> Work to be completed
Search the data for the string "main" and gather each line it is in.

-- Source records follows --

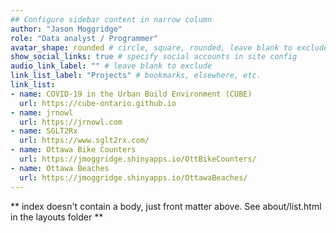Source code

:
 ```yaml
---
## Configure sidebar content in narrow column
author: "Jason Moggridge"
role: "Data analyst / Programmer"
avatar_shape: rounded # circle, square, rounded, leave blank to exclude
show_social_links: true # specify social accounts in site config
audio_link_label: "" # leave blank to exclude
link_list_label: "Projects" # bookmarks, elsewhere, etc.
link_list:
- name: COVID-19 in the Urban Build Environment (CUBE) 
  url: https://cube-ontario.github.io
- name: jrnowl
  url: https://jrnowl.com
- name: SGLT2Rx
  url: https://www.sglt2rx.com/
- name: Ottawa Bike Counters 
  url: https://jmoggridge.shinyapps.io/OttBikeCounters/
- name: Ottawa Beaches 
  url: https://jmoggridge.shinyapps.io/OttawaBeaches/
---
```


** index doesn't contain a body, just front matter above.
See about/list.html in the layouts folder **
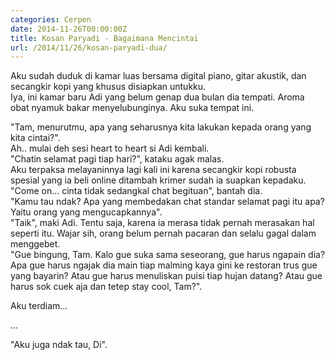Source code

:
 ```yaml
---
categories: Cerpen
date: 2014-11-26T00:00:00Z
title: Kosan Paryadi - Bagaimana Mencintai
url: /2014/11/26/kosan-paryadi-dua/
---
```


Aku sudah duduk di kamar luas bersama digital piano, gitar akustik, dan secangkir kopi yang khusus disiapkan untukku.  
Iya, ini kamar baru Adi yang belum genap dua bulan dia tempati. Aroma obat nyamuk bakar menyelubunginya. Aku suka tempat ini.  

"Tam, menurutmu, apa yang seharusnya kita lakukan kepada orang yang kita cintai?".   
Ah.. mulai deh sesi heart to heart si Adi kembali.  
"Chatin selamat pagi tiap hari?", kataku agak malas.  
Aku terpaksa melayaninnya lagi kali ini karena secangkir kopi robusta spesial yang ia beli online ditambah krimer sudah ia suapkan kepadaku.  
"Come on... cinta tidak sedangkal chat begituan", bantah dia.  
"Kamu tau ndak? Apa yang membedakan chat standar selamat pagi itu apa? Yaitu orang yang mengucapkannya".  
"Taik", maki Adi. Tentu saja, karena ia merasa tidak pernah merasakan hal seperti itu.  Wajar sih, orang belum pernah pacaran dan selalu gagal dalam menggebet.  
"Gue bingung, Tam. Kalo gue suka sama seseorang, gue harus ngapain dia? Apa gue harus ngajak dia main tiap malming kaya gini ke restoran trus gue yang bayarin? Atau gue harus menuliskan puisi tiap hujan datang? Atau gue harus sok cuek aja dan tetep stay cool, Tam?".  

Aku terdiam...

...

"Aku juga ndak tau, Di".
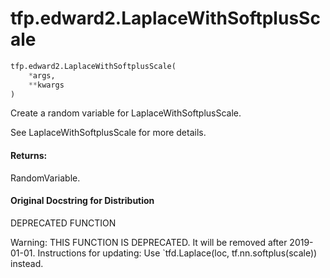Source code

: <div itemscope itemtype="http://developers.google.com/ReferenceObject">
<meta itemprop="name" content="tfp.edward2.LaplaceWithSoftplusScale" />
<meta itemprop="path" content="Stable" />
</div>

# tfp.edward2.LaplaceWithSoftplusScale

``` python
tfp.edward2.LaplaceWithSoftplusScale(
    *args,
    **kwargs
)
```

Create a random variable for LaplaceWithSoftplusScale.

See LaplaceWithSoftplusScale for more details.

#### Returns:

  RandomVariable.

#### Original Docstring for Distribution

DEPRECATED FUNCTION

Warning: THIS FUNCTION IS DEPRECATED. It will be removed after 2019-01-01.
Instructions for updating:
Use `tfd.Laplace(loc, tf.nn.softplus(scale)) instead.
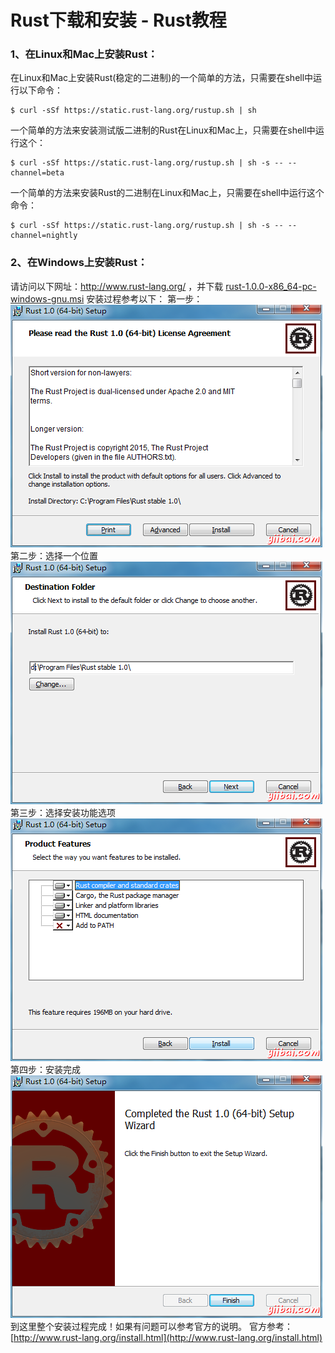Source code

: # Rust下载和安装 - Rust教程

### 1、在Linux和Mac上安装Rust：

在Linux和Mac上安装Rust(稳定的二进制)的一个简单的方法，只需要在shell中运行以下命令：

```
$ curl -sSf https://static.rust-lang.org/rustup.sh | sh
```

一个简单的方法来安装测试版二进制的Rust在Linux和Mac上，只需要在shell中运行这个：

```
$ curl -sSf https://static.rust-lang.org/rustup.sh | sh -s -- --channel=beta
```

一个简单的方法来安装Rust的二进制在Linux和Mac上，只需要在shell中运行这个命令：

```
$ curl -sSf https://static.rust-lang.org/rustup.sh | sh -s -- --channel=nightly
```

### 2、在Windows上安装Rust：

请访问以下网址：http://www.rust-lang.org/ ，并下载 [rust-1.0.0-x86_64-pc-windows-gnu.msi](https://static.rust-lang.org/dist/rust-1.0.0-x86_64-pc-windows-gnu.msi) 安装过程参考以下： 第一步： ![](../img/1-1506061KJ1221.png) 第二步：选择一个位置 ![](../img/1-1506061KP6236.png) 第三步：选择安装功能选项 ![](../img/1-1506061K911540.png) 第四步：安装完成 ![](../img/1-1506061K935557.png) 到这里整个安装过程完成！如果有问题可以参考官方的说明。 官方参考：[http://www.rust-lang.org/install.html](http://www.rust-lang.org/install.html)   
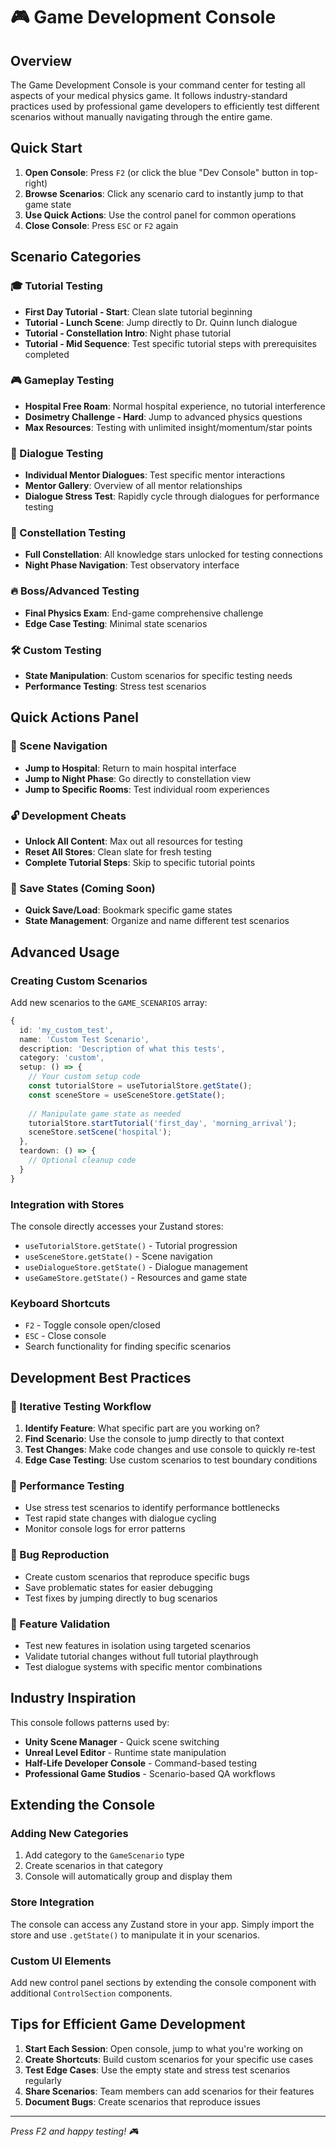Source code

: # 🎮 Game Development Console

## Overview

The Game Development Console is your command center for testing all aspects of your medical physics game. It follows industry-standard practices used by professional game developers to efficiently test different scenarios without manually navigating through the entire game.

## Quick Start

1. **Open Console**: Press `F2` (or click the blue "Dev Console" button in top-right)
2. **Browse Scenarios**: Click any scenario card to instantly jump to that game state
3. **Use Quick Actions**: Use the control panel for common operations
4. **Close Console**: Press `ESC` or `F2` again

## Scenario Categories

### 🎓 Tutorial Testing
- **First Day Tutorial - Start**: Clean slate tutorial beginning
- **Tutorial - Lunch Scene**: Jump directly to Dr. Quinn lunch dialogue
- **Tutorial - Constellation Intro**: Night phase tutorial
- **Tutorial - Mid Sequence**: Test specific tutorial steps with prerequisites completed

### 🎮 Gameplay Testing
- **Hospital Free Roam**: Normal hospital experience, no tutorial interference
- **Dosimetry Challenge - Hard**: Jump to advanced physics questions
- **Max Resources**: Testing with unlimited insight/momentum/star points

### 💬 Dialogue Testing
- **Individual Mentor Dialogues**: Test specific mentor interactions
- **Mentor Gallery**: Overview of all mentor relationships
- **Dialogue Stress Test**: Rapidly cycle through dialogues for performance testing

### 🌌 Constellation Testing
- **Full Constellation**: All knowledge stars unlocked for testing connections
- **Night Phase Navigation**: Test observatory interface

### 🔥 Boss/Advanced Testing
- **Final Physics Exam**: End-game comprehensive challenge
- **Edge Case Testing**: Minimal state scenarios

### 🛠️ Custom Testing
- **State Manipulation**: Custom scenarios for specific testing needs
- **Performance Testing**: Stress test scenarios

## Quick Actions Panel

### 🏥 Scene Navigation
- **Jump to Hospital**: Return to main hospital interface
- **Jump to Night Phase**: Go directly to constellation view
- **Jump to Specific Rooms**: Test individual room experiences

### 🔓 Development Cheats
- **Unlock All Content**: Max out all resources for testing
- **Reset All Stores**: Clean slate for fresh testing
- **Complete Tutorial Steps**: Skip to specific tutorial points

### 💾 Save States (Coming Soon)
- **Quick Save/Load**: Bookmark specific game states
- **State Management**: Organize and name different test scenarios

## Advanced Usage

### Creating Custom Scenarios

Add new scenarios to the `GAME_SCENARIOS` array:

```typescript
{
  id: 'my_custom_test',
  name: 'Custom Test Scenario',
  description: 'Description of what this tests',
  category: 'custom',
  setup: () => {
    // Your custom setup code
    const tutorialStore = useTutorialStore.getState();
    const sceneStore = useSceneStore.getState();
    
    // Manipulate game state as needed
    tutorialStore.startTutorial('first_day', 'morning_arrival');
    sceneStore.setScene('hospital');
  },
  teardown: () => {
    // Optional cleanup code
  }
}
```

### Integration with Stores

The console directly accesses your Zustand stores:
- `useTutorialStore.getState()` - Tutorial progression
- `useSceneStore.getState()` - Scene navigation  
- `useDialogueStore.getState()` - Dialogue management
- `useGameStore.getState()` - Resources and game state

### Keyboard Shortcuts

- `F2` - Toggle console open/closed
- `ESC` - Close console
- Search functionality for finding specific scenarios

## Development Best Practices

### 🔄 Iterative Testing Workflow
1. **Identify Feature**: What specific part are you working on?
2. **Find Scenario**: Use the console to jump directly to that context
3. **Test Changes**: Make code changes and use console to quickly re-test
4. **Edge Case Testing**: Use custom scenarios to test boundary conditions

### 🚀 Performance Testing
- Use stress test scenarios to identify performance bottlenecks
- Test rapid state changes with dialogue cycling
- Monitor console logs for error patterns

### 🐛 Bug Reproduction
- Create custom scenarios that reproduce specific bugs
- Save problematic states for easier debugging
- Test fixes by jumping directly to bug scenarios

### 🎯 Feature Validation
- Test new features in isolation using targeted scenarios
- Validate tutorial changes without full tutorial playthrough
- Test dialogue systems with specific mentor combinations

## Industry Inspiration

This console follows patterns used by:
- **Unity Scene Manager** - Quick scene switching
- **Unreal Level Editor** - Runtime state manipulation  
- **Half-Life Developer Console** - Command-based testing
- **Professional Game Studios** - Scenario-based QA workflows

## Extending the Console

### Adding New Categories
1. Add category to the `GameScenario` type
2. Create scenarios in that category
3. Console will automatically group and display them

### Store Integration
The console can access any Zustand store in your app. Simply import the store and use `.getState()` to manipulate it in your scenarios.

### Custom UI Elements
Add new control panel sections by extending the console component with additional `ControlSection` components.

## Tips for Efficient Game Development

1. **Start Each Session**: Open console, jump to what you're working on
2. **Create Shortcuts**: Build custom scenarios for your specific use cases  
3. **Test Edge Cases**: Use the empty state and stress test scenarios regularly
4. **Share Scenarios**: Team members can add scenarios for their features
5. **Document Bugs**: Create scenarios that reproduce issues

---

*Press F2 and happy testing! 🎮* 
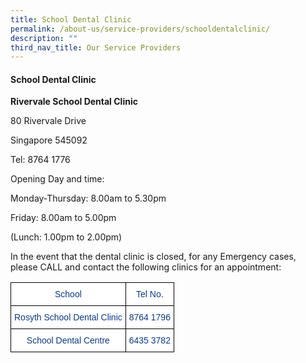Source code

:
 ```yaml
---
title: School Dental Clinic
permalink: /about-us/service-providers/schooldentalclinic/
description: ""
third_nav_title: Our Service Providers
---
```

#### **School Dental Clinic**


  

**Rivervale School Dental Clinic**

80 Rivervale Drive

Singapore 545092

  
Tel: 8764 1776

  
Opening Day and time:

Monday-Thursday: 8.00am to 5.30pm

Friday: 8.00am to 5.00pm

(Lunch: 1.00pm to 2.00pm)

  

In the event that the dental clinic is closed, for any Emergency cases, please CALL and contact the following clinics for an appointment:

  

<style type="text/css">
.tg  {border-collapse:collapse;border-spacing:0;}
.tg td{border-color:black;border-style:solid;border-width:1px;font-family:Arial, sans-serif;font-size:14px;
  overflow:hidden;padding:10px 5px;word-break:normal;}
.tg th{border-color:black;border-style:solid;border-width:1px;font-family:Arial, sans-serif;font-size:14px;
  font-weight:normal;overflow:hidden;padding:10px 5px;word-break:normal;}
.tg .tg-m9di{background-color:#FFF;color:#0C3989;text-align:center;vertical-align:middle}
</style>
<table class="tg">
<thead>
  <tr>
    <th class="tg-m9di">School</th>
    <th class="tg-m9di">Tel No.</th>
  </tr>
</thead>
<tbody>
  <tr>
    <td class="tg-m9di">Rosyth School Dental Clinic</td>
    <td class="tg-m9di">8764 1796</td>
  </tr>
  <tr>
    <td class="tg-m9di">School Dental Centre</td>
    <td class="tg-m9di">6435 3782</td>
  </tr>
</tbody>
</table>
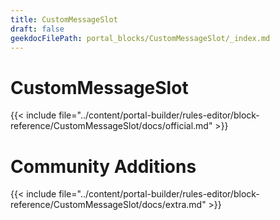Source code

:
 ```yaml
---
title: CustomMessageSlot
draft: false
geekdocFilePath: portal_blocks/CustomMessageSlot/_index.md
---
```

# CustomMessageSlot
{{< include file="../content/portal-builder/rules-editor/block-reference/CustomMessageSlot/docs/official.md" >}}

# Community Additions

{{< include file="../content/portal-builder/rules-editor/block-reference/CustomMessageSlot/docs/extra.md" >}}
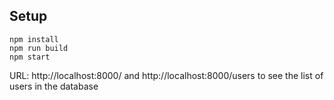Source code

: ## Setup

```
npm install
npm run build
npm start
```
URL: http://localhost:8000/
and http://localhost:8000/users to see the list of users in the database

-- Source records concluded --

> Task result
"Gue bingung, Tam. Kalo gue suka sama seseorang, gue harus ngapain dia? Apa gue harus ngajak dia main tiap malming kaya gini ke restoran trus gue yang bayarin? Atau gue harus menuliskan puisi tiap hujan datang? Atau gue harus sok cuek aja dan tetep stay cool, Tam?".  
- **Jump to Hospital**: Return to main hospital interface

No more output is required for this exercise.